Return every line from the listing where the word "against" occurs.

═════ Exercise input ═════

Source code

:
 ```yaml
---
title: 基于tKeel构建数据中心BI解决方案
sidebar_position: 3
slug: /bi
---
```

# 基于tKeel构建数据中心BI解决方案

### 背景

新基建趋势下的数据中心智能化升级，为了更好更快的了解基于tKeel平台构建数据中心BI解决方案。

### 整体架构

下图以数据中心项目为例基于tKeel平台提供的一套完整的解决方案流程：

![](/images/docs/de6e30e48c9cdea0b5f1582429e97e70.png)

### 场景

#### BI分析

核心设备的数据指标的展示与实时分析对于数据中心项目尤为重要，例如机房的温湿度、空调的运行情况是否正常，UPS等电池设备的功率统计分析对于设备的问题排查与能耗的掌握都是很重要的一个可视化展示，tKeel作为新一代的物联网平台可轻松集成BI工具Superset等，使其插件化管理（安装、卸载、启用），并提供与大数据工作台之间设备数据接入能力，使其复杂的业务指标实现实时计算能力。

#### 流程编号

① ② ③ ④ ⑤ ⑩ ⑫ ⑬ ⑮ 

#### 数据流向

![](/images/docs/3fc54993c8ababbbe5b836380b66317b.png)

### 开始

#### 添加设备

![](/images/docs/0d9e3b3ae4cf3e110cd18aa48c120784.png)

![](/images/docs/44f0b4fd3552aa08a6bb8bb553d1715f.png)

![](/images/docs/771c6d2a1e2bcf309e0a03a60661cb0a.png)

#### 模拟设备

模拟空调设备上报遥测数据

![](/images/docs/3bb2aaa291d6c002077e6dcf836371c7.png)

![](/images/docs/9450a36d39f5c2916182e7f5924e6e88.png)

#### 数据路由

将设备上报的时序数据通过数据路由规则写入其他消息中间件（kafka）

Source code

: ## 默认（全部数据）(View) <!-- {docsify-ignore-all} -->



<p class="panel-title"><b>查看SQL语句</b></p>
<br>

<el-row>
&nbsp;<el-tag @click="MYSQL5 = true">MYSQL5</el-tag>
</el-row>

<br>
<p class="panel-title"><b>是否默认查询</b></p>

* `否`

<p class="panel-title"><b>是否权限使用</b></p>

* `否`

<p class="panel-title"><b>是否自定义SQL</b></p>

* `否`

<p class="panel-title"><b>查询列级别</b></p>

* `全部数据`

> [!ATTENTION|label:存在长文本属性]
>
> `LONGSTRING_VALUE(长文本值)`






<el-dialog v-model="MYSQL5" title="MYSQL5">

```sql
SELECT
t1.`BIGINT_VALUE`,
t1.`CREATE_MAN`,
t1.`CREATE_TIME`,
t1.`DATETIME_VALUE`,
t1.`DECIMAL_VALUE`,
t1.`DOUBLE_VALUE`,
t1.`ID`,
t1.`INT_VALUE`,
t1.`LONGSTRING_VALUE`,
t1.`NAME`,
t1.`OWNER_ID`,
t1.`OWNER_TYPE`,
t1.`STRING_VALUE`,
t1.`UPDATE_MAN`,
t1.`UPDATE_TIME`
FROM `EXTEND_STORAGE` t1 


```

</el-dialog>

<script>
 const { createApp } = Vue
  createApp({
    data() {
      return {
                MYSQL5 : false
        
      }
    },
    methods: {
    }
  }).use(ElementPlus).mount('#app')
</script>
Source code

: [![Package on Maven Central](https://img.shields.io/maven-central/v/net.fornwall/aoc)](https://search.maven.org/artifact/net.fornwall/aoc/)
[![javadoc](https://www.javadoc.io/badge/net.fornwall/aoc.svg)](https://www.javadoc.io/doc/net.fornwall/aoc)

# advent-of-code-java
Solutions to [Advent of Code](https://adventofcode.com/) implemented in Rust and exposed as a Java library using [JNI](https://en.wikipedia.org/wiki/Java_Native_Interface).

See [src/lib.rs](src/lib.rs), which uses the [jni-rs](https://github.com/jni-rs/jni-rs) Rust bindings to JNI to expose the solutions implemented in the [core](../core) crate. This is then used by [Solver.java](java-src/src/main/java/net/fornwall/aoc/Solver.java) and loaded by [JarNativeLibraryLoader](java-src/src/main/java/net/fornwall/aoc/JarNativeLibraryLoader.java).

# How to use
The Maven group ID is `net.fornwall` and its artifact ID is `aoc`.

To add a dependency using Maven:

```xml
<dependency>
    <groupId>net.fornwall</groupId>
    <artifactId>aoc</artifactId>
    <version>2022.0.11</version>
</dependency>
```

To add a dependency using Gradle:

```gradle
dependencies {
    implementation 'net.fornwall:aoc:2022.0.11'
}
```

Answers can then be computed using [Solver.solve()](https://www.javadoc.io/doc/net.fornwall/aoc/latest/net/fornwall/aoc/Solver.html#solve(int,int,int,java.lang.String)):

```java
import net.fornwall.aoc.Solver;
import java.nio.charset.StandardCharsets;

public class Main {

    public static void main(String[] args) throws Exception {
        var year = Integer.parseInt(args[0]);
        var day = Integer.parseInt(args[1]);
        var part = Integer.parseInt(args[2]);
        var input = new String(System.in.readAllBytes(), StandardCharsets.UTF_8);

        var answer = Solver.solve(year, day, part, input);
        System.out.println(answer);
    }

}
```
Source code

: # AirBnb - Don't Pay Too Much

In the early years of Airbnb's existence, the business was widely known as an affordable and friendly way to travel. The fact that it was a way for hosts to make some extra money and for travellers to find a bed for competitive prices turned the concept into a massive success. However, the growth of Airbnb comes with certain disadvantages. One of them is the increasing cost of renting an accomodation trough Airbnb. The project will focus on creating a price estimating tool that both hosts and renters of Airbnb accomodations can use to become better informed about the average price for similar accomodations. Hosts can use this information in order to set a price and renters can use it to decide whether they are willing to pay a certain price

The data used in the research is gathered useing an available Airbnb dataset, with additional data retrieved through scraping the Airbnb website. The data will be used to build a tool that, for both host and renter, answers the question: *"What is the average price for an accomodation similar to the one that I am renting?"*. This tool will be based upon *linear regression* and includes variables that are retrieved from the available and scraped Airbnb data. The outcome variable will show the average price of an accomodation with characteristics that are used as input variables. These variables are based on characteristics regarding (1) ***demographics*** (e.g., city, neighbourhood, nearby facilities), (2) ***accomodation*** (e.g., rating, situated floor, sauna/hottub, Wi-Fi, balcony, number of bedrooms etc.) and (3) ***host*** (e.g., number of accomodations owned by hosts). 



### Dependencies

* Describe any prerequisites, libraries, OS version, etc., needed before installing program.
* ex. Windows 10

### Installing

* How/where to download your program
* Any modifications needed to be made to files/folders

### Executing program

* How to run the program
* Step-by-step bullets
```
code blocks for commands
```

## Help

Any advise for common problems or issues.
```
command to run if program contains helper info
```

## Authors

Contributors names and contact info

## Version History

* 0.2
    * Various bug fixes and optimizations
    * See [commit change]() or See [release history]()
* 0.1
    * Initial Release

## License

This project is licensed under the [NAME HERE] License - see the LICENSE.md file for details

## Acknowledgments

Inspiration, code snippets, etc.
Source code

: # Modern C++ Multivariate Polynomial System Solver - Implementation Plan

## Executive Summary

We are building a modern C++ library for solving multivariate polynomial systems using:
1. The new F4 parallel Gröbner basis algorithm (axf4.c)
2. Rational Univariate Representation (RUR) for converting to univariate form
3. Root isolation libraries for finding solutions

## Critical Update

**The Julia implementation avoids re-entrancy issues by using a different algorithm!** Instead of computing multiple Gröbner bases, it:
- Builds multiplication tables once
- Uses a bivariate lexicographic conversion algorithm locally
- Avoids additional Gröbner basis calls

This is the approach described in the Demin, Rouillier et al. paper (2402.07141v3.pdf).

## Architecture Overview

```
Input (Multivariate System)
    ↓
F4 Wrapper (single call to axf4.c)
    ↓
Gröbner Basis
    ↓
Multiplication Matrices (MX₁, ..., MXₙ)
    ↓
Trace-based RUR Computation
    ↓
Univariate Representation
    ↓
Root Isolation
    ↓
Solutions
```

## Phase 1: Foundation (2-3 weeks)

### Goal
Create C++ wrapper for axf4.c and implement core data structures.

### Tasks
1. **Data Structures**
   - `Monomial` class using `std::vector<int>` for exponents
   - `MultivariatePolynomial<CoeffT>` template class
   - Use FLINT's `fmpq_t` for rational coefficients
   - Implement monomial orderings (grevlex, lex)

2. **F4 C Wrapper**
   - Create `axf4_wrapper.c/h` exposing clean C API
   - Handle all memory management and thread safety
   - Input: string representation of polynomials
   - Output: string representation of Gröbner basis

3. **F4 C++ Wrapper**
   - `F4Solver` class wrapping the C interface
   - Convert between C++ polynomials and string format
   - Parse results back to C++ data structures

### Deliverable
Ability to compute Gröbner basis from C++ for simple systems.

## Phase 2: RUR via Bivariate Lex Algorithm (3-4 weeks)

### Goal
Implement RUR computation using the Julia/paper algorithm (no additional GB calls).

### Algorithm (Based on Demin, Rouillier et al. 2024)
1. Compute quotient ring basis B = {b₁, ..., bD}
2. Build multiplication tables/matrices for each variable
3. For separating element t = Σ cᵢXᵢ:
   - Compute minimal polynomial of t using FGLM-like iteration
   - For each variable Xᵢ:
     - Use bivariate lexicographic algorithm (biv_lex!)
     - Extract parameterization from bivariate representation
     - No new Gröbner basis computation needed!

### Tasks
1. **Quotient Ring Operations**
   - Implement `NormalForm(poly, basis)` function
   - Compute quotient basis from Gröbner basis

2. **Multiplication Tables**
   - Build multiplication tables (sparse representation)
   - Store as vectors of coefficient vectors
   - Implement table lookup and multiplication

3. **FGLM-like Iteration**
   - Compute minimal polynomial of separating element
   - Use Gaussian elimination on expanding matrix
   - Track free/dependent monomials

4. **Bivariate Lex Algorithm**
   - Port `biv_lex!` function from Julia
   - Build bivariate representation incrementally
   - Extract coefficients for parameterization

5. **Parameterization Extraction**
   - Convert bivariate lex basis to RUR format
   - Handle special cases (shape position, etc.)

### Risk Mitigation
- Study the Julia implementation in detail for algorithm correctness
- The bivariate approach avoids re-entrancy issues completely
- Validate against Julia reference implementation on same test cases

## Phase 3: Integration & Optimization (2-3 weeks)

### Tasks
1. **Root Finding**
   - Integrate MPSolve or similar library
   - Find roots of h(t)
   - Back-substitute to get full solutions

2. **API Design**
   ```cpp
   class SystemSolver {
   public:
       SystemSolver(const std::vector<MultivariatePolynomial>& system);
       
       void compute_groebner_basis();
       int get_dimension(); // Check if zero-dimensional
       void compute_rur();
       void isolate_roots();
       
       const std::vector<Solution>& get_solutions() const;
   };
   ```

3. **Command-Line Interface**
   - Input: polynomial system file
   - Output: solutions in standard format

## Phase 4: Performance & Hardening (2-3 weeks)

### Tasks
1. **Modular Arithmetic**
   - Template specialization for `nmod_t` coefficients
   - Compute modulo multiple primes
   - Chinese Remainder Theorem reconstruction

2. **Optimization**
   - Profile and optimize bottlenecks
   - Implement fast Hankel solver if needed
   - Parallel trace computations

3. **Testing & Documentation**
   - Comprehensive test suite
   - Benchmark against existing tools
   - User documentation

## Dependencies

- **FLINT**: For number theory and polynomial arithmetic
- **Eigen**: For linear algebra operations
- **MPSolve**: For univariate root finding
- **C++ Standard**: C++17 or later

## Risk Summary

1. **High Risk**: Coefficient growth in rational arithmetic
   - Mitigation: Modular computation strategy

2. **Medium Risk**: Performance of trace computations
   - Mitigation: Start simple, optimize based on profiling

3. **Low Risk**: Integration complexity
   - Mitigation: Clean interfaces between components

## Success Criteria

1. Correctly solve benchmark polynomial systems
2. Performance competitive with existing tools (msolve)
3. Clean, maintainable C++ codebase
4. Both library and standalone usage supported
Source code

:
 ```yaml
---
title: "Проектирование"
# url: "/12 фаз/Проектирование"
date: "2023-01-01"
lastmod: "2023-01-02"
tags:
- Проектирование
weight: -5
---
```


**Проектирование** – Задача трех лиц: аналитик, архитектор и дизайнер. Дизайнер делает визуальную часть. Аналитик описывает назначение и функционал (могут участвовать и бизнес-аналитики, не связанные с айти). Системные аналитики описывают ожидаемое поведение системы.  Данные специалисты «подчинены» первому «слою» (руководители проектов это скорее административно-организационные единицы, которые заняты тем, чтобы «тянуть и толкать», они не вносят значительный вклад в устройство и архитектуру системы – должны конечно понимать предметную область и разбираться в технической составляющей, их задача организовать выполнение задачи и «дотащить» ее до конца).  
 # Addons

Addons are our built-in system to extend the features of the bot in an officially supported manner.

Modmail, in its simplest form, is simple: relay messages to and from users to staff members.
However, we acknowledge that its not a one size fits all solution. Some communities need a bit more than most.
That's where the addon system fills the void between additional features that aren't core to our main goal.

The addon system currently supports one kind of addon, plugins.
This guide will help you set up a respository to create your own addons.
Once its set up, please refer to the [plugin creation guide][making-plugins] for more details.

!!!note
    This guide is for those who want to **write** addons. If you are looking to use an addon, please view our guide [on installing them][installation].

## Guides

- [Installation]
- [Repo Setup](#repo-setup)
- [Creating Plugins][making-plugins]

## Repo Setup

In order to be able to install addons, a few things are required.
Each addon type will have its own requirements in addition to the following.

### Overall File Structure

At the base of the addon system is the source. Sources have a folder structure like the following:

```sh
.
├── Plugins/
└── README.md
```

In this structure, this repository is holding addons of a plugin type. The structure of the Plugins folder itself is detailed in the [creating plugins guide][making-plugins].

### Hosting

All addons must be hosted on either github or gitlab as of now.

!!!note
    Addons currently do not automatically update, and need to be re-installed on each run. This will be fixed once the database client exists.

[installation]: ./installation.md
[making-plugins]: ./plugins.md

═════

Exercise solution:
- Validate against Julia reference implementation on same test cases
   - Benchmark against existing tools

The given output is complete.